PROMPT
What is needed is every line of the data that includes the word "volume". Please copy each one.

* * *

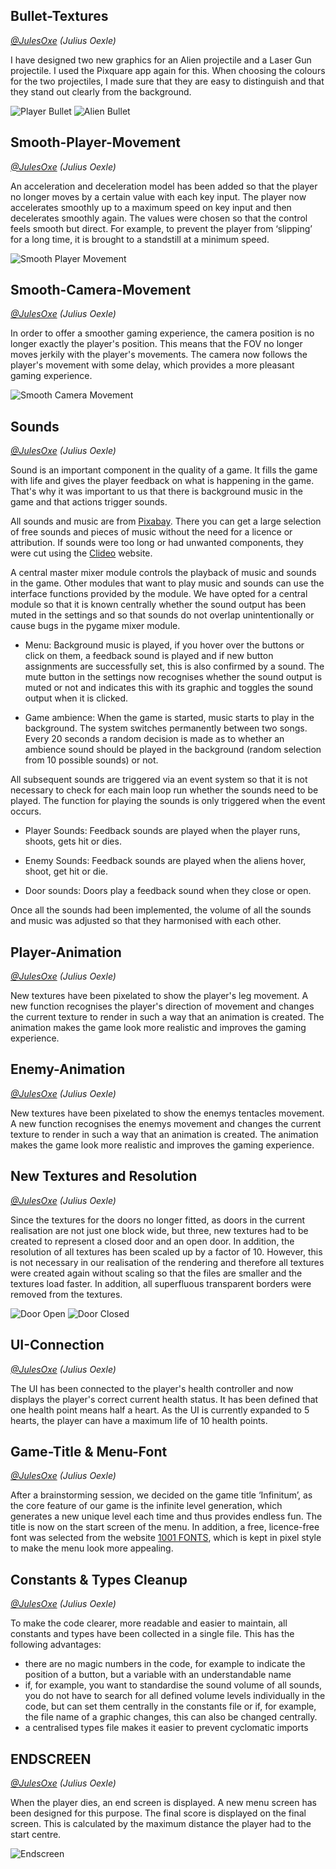 ## Bullet-Textures

_[@JulesOxe](https://github.com/uni-tj/robo-arena/commits?author=JulesOxe) (Julius Oexle)_

I have designed two new graphics for an Alien projectile and a Laser Gun projectile.
I used the Pixquare app again for this.
When choosing the colours for the two projectiles, I made sure that they are easy to distinguish and that they stand out clearly from the background.

![Player Bullet](./sprintlog-7/bullet-laser.png)
![Alien Bullet](./sprintlog-7/bullet-alien.png)


## Smooth-Player-Movement

_[@JulesOxe](https://github.com/uni-tj/robo-arena/commits?author=JulesOxe) (Julius Oexle)_

An acceleration and deceleration model has been added so that the player no longer moves by a certain value with each key input. 
The player now accelerates smoothly up to a maximum speed on key input and then decelerates smoothly again.
The values were chosen so that the control feels smooth but direct. For example, to prevent the player from ‘slipping’ for a long time, it is brought to a standstill at a minimum speed.

![Smooth Player Movement](./sprintlog-7/smooth-player-movement.gif)


## Smooth-Camera-Movement

_[@JulesOxe](https://github.com/uni-tj/robo-arena/commits?author=JulesOxe) (Julius Oexle)_

In order to offer a smoother gaming experience, the camera position is no longer exactly the player's position. This means that the FOV no longer moves jerkily with the player's movements. The camera now follows the player's movement with some delay, which provides a more pleasant gaming experience.

![Smooth Camera Movement](./sprintlog-7/smooth-camera-movement.gif)


## Sounds

_[@JulesOxe](https://github.com/uni-tj/robo-arena/commits?author=JulesOxe) (Julius Oexle)_

Sound is an important component in the quality of a game. It fills the game with life and gives the player feedback on what is happening in the game. That's why it was important to us that there is background music in the game and that actions trigger sounds.

All sounds and music are from [Pixabay](https://pixabay.com/sound-effects/). There you can get a large selection of free sounds and pieces of music without the need for a licence or attribution.
If sounds were too long or had unwanted components, they were cut using the [Clideo](https://clideo.com/de/cut-audio) website.

A central master mixer module controls the playback of music and sounds in the game. Other modules that want to play music and sounds can use the interface functions provided by the module. We have opted for a central module so that it is known centrally whether the sound output has been muted in the settings and so that sounds do not overlap unintentionally or cause bugs in the pygame mixer module.

- Menu: Background music is played, if you hover over the buttons or click on them, a feedback sound is played and if new button assignments are successfully set, this is also confirmed by a sound. The mute button in the settings now recognises whether the sound output is muted or not and indicates this with its graphic and toggles the sound output when it is clicked.

- Game ambience: When the game is started, music starts to play in the background. The system switches permanently between two songs.
Every 20 seconds a random decision is made as to whether an ambience sound should be played in the background (random selection from 10 possible sounds) or not.

All subsequent sounds are triggered via an event system so that it is not necessary to check for each main loop run whether the sounds need to be played. The function for playing the sounds is only triggered when the event occurs.

- Player Sounds: Feedback sounds are played when the player runs, shoots, gets hit or dies.

- Enemy Sounds: Feedback sounds are played when the aliens hover, shoot, get hit or die.

- Door sounds: Doors play a feedback sound when they close or open.

Once all the sounds had been implemented, the volume of all the sounds and music was adjusted so that they harmonised with each other.


## Player-Animation

_[@JulesOxe](https://github.com/uni-tj/robo-arena/commits?author=JulesOxe) (Julius Oexle)_

New textures have been pixelated to show the player's leg movement. A new function recognises the player's direction of movement and changes the current texture to render in such a way that an animation is created. The animation makes the game look more realistic and improves the gaming experience.


## Enemy-Animation

_[@JulesOxe](https://github.com/uni-tj/robo-arena/commits?author=JulesOxe) (Julius Oexle)_

New textures have been pixelated to show the enemys tentacles movement. A new function recognises the enemys movement and changes the current texture to render in such a way that an animation is created. The animation makes the game look more realistic and improves the gaming experience.


## New Textures and Resolution

_[@JulesOxe](https://github.com/uni-tj/robo-arena/commits?author=JulesOxe) (Julius Oexle)_

Since the textures for the doors no longer fitted, as doors in the current realisation are not just one block wide, but three, new textures had to be created to represent a closed door and an open door.
In addition, the resolution of all textures has been scaled up by a factor of 10. However, this is not necessary in our realisation of the rendering and therefore all textures were created again without scaling so that the files are smaller and the textures load faster. 
In addition, all superfluous transparent borders were removed from the textures.

![Door Open](./sprintlog-7/door-open.png)
![Door Closed](./sprintlog-7/door-closed.png)


## UI-Connection 

_[@JulesOxe](https://github.com/uni-tj/robo-arena/commits?author=JulesOxe) (Julius Oexle)_

The UI has been connected to the player's health controller and now displays the player's correct current health status.
It has been defined that one health point means half a heart. As the UI is currently expanded to 5 hearts, the player can have a maximum life of 10 health points.


## Game-Title & Menu-Font

_[@JulesOxe](https://github.com/uni-tj/robo-arena/commits?author=JulesOxe) (Julius Oexle)_

After a brainstorming session, we decided on the game title ‘Infinitum’, as the core feature of our game is the infinite level generation, which generates a new unique level each time and thus provides endless fun.
The title is now on the start screen of the menu.
In addition, a free, licence-free font was selected from the website [1001 FONTS]("https://www.1001fonts.com/"), which is kept in pixel style to make the menu look more appealing.


## Constants & Types Cleanup

_[@JulesOxe](https://github.com/uni-tj/robo-arena/commits?author=JulesOxe) (Julius Oexle)_

To make the code clearer, more readable and easier to maintain, all constants and types have been collected in a single file.
This has the following advantages:
- there are no magic numbers in the code, for example to indicate the position of a button, but a variable with an understandable name
- if, for example, you want to standardise the sound volume of all sounds, you do not have to search for all defined volume levels individually in the code, but can set them centrally in the constants file or if, for example, the file name of a graphic changes, this can also be changed centrally.
- a centralised types file makes it easier to prevent cyclomatic imports


## ENDSCREEN

_[@JulesOxe](https://github.com/uni-tj/robo-arena/commits?author=JulesOxe) (Julius Oexle)_

When the player dies, an end screen is displayed. A new menu screen has been designed for this purpose.
The final score is displayed on the final screen. This is calculated by the maximum distance the player had to the start centre.

![Endscreen](./sprintlog-7/endscreen.png)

* * *

WRITTEN RESPONSE
Once all the sounds had been implemented, the volume of all the sounds and music was adjusted so that they harmonised with each other.
- if, for example, you want to standardise the sound volume of all sounds, you do not have to search for all defined volume levels individually in the code, but can set them centrally in the constants file or if, for example, the file name of a graphic changes, this can also be changed centrally.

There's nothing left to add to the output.